▸ **Prompt**:
Which lines in the records below contain the word "frac"? Return each of them.

▸ **Material shown**:
[Start of section]

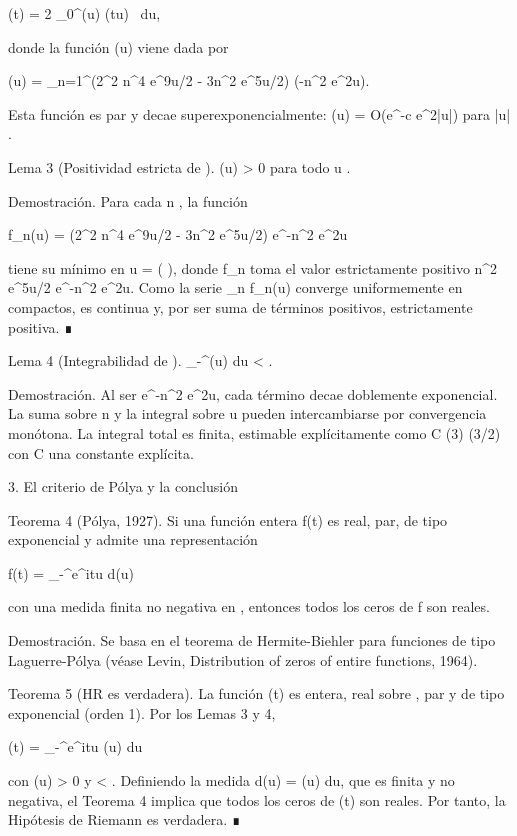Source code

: \documentclass[12pt,a4paper]{book}
\begin{document}
\Xi(t) = 2 \int_0^\infty \Phi(u) \cos(tu) \, du,

donde la función \Phi(u) viene dada por

\Phi(u) = \sum_{n=1}^\infty (2\pi^2 n^4 e^{9u/2} - 3\pi n^2 e^{5u/2}) \exp(-\pi n^2 e^{2u}).

Esta función es par y decae superexponencialmente: \Phi(u) = O(e^{-c e^{2|u|}}) para |u| \to \infty.

Lema 3 (Positividad estricta de \Phi). \Phi(u) > 0 para todo u \in {}.

Demostración. Para cada n , la función

f_n(u) = (2\pi^2 n^4 e^{9u/2} - 3\pi n^2 e^{5u/2}) e^{-\pi n^2 e^{2u}}

tiene su mínimo en u =  \ln\left(  \right), donde f_n toma el valor estrictamente positivo \pi n^2 e^{5u/2} e^{-\pi n^2 e^{2u}}. Como la serie \sum_n f_n(u) converge uniformemente en compactos, \Phi es continua y, por ser suma de términos positivos, estrictamente positiva. ∎

Lema 4 (Integrabilidad de \Phi). \int_{-\infty}^\infty \Phi(u) du < \infty.

Demostración. Al ser e^{-\pi n^2 e^{2u}}, cada término decae doblemente exponencial. La suma sobre n y la integral sobre u pueden intercambiarse por convergencia monótona. La integral total es finita, estimable explícitamente como C \cdot \zeta(3) \Gamma(3/2) con C una constante explícita.

3. El criterio de Pólya y la conclusión

Teorema 4 (Pólya, 1927). Si una función entera f(t) es real, par, de tipo exponencial y admite una representación

f(t) = \int_{-\infty}^\infty e^{itu} d\mu(u)

con una medida finita no negativa \mu en , entonces todos los ceros de f son reales.

Demostración. Se basa en el teorema de Hermite-Biehler para funciones de tipo Laguerre-Pólya (véase Levin, Distribution of zeros of entire functions, 1964).

Teorema 5 (HR es verdadera). La función \Xi(t) es entera, real sobre , par y de tipo exponencial (orden 1). Por los Lemas 3 y 4,

\Xi(t) = \int_{-\infty}^\infty e^{itu} \Phi(u) du

con \Phi(u) > 0 y \int \Phi < \infty. Definiendo la medida d\mu(u) = \Phi(u) du, que es finita y no negativa, el Teorema 4 implica que todos los ceros de \Xi(t) son reales. Por tanto, la Hipótesis de Riemann es verdadera. ∎
\end{document}
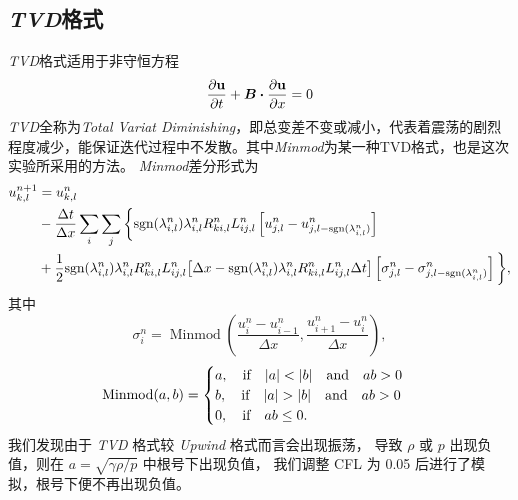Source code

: \documentclass[10.5pt
]{article}
\begin{document}
\subsection{\textit{TVD}格式}
\textit{TVD}格式适用于非守恒方程
\begin{align}
\pdv{\vb u}{t} + \vb*B \vdot \pdv{\vb u}{x} = 0
\end{align}
\textit{TVD}全称为\textit{Total Variat Diminishing}，即总变差不变或减小，代表着震荡的剧烈程度减少，能保证迭代过程中不发散。其中\textit{Minmod}为某一种TVD格式，也是这次实验所采用的方法。
\textit{Minmod}差分形式为
\begin{equation}
\begin{aligned}
u_{k,l}^{n+1} &= u_{k,l}^n \\
& - \frac{\Delta t}{\Delta x} \sum_i \sum_j \bigg\{\text{sgn}(\lambda_{i,l}^n)
 \lambda_{i,l}^n R_{ki,l}^n L_{ij,l}^n \left[u_{j,l}^n - u_{j,l-\text{sgn}(\lambda_{i,l}^n)}^n\right]\\
& + \frac{1}{2}
\text{sgn}(\lambda_{i,l}^n) \lambda_{i,l}^n R_{ki,l}^n L_{ij,l}^n
	\qty[\Delta x-\text{sgn}(\lambda_{i,l}^n) \lambda_{i,l}^n R_{ki,l}^n L_{ij,l}^n \Delta t]
 \left[\sigma_{j,l}^n - \sigma_{j,l-\text{sgn}(\lambda_{i,l}^n)}^n\right]\bigg\},
\end{aligned}
\end{equation}
其中
\begin{equation}
	\sigma_i^n = \operatorname{Minmod} \left( \frac{u_i^n - u_{i-1}^{n}}{ \Delta x }, \frac{u_{i+1}^n - u_{i}^{n}}{ \Delta x } \right),
\end{equation}
\begin{equation}
	\operatorname{Minmod}(a, b) = 
	\begin{cases}
		a, \qif |a| < |b| \qand ab > 0\\
		b, \qif |a| > |b| \qand ab > 0\\
		0, \qif ab \leq 0.
	\end{cases}
\end{equation}
我们发现由于 \textit{TVD} 格式较 \textit{Upwind} 格式而言会出现振荡，
导致 \(\rho\) 或 \(p\) 出现负值，则在 \(a = \sqrt{\gamma \rho / p}\) 中根号下出现负值，
我们调整 CFL 为 0.05 后进行了模拟，根号下便不再出现负值。
\end{document}
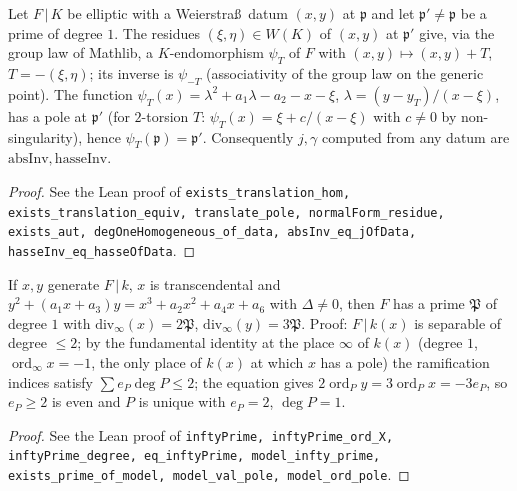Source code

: \begin{lemma}
\label{lem:A1-homogeneity}
\leanok
Let $F\,|\,K$ be elliptic with a Weierstra\ss\ datum $(x,y)$ at $\mathfrak p$ and let $\mathfrak p'\ne\mathfrak p$ be a prime of degree $1$. The residues $(\xi,\eta)\in W(K)$ of $(x,y)$ at $\mathfrak p'$ give, via the group law of Mathlib, a $K$-endomorphism $\psi_T$ of $F$ with $(x,y)\mapsto(x,y)+T$, $T=-(\xi,\eta)$; its inverse is $\psi_{-T}$ (associativity of the group law on the generic point). The function $\psi_T(x)=\lambda^2+a_1\lambda-a_2-x-\xi$, $\lambda=(y-y_T)/(x-\xi)$, has a pole at $\mathfrak p'$ (for $2$-torsion $T$: $\psi_T(x)=\xi+c/(x-\xi)$ with $c\ne0$ by non-singularity), hence $\psi_T(\mathfrak p)=\mathfrak p'$. Consequently $j,\gamma$ computed from any datum are $\mathrm{absInv},\mathrm{hasseInv}$.
\end{lemma}
\begin{proof}
\leanok
See the Lean proof of \texttt{exists\_translation\_hom, exists\_translation\_equiv, translate\_pole, normalForm\_residue, exists\_aut, degOneHomogeneous\_of\_data, absInv\_eq\_jOfData, hasseInv\_eq\_hasseOfData}.
\end{proof}

\begin{lemma}
\label{lem:A1-model-prime}
\leanok
If $x,y$ generate $F\,|\,k$, $x$ is transcendental and $y^2+(a_1x+a_3)y=x^3+a_2x^2+a_4x+a_6$ with $\Delta\ne0$, then $F$ has a prime $\mathfrak P$ of degree $1$ with $\mathrm{div}_\infty(x)=2\mathfrak P$, $\mathrm{div}_\infty(y)=3\mathfrak P$. Proof: $F\,|\,k(x)$ is separable of degree $\le2$; by the fundamental identity at the place $\infty$ of $k(x)$ (degree $1$, $\operatorname{ord}_\infty x=-1$, the only place of $k(x)$ at which $x$ has a pole) the ramification indices satisfy $\sum e_P\deg P\le2$; the equation gives $2\operatorname{ord}_Py=3\operatorname{ord}_Px=-3e_P$, so $e_P\ge2$ is even and $P$ is unique with $e_P=2$, $\deg P=1$.
\end{lemma}
\begin{proof}
\leanok
See the Lean proof of \texttt{inftyPrime, inftyPrime\_ord\_X, inftyPrime\_degree, eq\_inftyPrime, model\_infty\_prime, exists\_prime\_of\_model, model\_val\_pole, model\_ord\_pole}.
\end{proof}

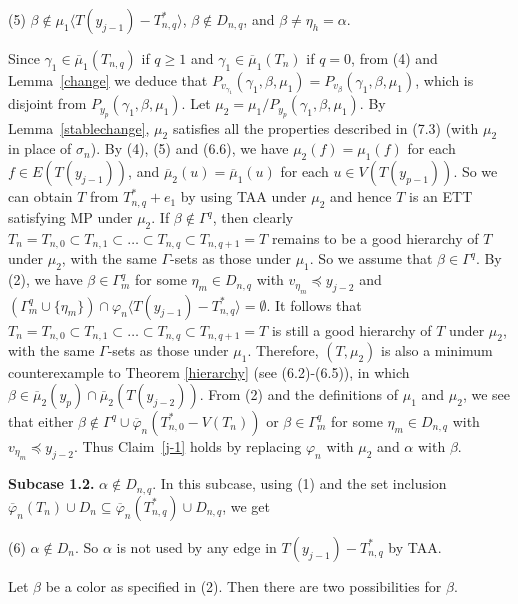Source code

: \documentclass[11pt]{article}
\newcommand{\phibar}{\overline{\varphi}}
\begin{document}
(5) $\beta\notin \mu_1 \langle T(y_{j-1}) - T_{n,q}^* \rangle$,  $\beta\notin D_{n,q}$, and $\beta\neq\eta_h=\alpha$. 

Since $\gamma_1 \in \overline{\mu}_1(T_{n,q})$ if $q \ge 1$ and $\gamma_1 \in \overline{\mu}_1(T_n)$ if $q=0$,
from (4) and Lemma~\ref{change} we deduce that $P_{v_{\gamma_1}} (\gamma_1, \beta, \mu_1) = P_{v_{\beta}}
(\gamma_1, \beta, \mu_1)$, which is disjoint from $P_{y_p}(\gamma_1, \beta, \mu_1)$. Let $\mu_2=\mu_1/P_{y_p}(\gamma_1, 
\beta, \mu_1)$. By Lemma~\ref{stablechange},  $\mu_2$ satisfies all the properties described in (7.3) (with $\mu_2$ 
in place of $\sigma_n$). By (4), (5) and (6.6), we have $\mu_2(f)=\mu_1(f)$ for each $f\in E(T(y_{j-1}))$, and $\overline{\mu}_2(u)=\overline{\mu}_1(u)$ for each $u\in V(T(y_{p-1}))$. So we can obtain $T$ from $T_{n,q}^*+e_1$ by 
using TAA under $\mu_2$ and hence $T$ is an ETT satisfying MP under $\mu_2$. If $\beta \notin \Gamma^q$, then clearly 
$T_n=T_{n,0} \subset T_{n,1} \subset \ldots \subset T_{n,q} \subset T_{n,q+1}=T$ remains to be a good hierarchy 
of $T$ under $\mu_2$, with the same $\Gamma$-sets as those under $\mu_1$. So we assume that $\beta \in \Gamma^q$.
By (2), we have $\beta \in\Gamma^{q}_m$ for some $\eta_m\in D_{n,q}$ with $v_{\eta_m} \preceq y_{j-2}$ and 
$(\Gamma^{q}_m \cup \{\eta_m\}) \cap \varphi_n \langle T(y_{j-1}) - T_{n,q}^* \rangle=\emptyset$. It follows
that $T_n=T_{n,0} \subset T_{n,1} \subset \ldots \subset T_{n,q} \subset T_{n,q+1}=T$ is still a good hierarchy 
of $T$ under $\mu_2$, with the same $\Gamma$-sets as those under $\mu_1$.  Therefore, $(T, \mu_2)$ is also a minimum 
counterexample to Theorem \ref{hierarchy} (see (6.2)-(6.5)), in which $\beta \in \overline{\mu}_2(y_p) \cap 
\overline{\mu}_2(T(y_{j-2}))$. From (2) and the definitions of $\mu_1$ and $\mu_2$, we see that 
either $\beta\notin\Gamma^q\cup \phibar_n(T_{n,0}^*-V(T_n))$ or $\beta \in\Gamma^{q}_m$ for some $\eta_m\in D_{n,q}$ 
with $v_{\eta_m} \preceq y_{j-2}$. Thus Claim~\ref{j-1} holds by replacing $\varphi_n$ with $\mu_2$ and $\alpha$ 
with $\beta$. 

{\bf Subcase 1.2.} $\alpha \notin D_{n,q}$. In this subcase, using (1) and the set inclusion $\overline{\varphi}_n(T_n) \cup D_n \subseteq  \overline{\varphi}_n(T_{n,q}^*) \cup D_{n,q}$, we get

(6) $\alpha\notin D_n$. So $\alpha$ is not used by any edge in $T(y_{j-1}) -  T_{n,q}^*$ by TAA.

Let $\beta$ be a color as specified in (2). Then there are two possibilities for $\beta$.
\end{document}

[End of section]

▸ **Solution below**:
& - \frac{\Delta t}{\Delta x} \sum_i \sum_j \bigg\{\text{sgn}(\lambda_{i,l}^n)
& + \frac{1}{2}
	\sigma_i^n = \operatorname{Minmod} \left( \frac{u_i^n - u_{i-1}^{n}}{ \Delta x }, \frac{u_{i+1}^n - u_{i}^{n}}{ \Delta x } \right),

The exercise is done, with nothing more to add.